Prospectus • May 30, 2022
Prospectus
Open in ViewerOpens in native device viewer
THIS PROSPECTUS IS IMPORTANT AND REQUIRES YOUR IMMEDIATE ATTENTION. If you are in any doubt as to what action you should take you are recommended to seek your own financial advice immediately from your stockbroker, bank, solicitor, accountant or other independent financial adviser who is authorised under the Financial Services and Markets Act 2000 (as amended) ("FSMA") if you are in the United Kingdom, or from another appropriately authorised independent financial adviser if you are in a territory outside the United Kingdom.
This document comprises a supplementary prospectus (the "Supplementary Prospectus") relating to abrdn European Logistics Income plc (the "Company") in connection with the issue of Shares, prepared in accordance with the Prospectus Regulation Rules of the Financial Conduct Authority ("FCA") made pursuant to section 73A of FSMA. This Supplementary Prospectus has been approved by the FCA as the competent authority under the UK version of Regulation (EU) 2017/1129 (the "UK Prospectus Regulation") which forms part of UK law by virtue of the European Union (Withdrawal) Act 2018.
The FCA only approves this Supplementary Prospectus as meeting the standards of completeness, comprehensibility and consistency imposed by the UK Prospectus Regulation.

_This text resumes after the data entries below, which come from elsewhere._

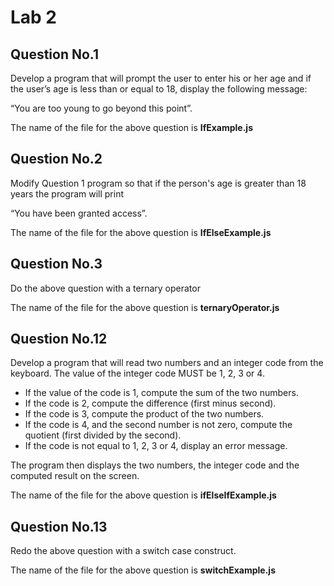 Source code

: # Lab 2


## Question No.1
Develop a program that will prompt the user to enter his or her age and if the user’s age is less than or equal to 18, display the following message:

“You are too young to go beyond this point”.

The name of the file for the above question is **IfExample.js**


## Question No.2
Modify Question 1 program so that if the person's age is greater than 18 years the program will print 

“You have been granted access”.

The name of the file for the above question is **IfElseExample.js**


## Question No.3
Do the above question with a ternary operator 

The name of the file for the above question is **ternaryOperator.js**


## Question No.12
Develop a program that will read two numbers and an integer code from the keyboard. The value of the integer code MUST be 1, 2, 3 or 4. 

- If the value of the code is 1, compute the sum of the two numbers.
- If the code is 2, compute the difference (first minus second).
- If the code is 3, compute the product of the two numbers. 
- If the code is 4, and the second number is not zero, compute the quotient (first divided by the second). 
- If the code is not equal to 1, 2, 3 or 4, display an error message. 

The program then displays the two numbers, the integer code and the computed result on the screen.

The name of the file for the above question is **ifElseIfExample.js**


## Question No.13
Redo the above question with a switch case construct.

The name of the file for the above question is **switchExample.js**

Such approval should not be considered as an endorsement of the Company or of the quality of the securities that are the subject of the Prospectus and this Supplementary Prospectus. Investors should make their own assessment as to the suitability of investing in securities.
This Supplementary Prospectus is supplemental to, and should be read in conjunction with, the Summary, Registration Document and Securities Note each dated 8 September 2021 which together comprise a prospectus published by the Company (the "Prospectus"). Any statement contained in the Prospectus shall be deemed to be modified or superseded to the extent that a statement contained in this document modifies or supersedes such statement. Except as expressly stated herein, or unless the context requires otherwise, the definitions used or referred to in the Prospectus also apply in this Supplementary Prospectus.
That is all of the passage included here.